What the task asks: Records follow. Pull out every line that contains "some".

Input data:
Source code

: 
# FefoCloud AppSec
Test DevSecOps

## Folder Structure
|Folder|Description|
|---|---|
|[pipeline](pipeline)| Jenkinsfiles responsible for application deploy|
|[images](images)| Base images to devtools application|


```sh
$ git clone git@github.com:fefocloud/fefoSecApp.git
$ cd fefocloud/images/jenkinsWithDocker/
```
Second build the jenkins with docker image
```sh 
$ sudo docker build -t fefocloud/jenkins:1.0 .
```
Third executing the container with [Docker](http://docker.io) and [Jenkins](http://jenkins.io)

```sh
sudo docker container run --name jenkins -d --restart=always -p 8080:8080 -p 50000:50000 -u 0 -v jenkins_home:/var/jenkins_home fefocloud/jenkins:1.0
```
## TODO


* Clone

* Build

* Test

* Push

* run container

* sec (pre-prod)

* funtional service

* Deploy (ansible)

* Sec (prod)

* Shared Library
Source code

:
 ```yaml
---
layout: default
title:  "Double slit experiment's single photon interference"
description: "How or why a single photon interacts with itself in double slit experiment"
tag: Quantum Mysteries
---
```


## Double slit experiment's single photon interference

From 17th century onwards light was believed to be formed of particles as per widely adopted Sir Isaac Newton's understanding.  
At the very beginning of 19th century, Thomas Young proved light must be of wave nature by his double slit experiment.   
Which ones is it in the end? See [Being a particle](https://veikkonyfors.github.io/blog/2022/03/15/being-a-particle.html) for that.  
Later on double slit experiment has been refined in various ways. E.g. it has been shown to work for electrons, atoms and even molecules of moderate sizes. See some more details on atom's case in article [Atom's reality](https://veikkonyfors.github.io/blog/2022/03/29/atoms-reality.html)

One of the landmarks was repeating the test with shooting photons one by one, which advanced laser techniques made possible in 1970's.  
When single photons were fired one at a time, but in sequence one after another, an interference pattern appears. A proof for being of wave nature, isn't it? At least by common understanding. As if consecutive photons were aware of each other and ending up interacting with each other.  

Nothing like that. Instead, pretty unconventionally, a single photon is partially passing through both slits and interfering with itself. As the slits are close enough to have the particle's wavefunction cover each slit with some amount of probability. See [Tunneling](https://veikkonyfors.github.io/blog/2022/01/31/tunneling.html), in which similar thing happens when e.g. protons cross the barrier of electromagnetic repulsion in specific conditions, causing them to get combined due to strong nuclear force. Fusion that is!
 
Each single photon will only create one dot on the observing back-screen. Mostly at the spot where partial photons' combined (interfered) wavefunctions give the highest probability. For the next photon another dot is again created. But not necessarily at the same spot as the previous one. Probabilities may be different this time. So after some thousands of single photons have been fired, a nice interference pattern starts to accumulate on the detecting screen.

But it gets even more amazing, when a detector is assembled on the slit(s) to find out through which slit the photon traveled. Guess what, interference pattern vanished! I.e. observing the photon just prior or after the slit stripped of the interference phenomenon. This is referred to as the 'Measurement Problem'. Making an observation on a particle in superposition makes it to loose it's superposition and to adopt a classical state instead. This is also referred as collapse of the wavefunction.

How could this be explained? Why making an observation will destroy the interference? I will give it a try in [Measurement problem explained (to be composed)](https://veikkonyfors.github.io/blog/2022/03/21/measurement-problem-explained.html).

Response below:
Later on double slit experiment has been refined in various ways. E.g. it has been shown to work for electrons, atoms and even molecules of moderate sizes. See some more details on atom's case in article [Atom's reality](https://veikkonyfors.github.io/blog/2022/03/29/atoms-reality.html)
Nothing like that. Instead, pretty unconventionally, a single photon is partially passing through both slits and interfering with itself. As the slits are close enough to have the particle's wavefunction cover each slit with some amount of probability. See [Tunneling](https://veikkonyfors.github.io/blog/2022/01/31/tunneling.html), in which similar thing happens when e.g. protons cross the barrier of electromagnetic repulsion in specific conditions, causing them to get combined due to strong nuclear force. Fusion that is!
Each single photon will only create one dot on the observing back-screen. Mostly at the spot where partial photons' combined (interfered) wavefunctions give the highest probability. For the next photon another dot is again created. But not necessarily at the same spot as the previous one. Probabilities may be different this time. So after some thousands of single photons have been fired, a nice interference pattern starts to accumulate on the detecting screen.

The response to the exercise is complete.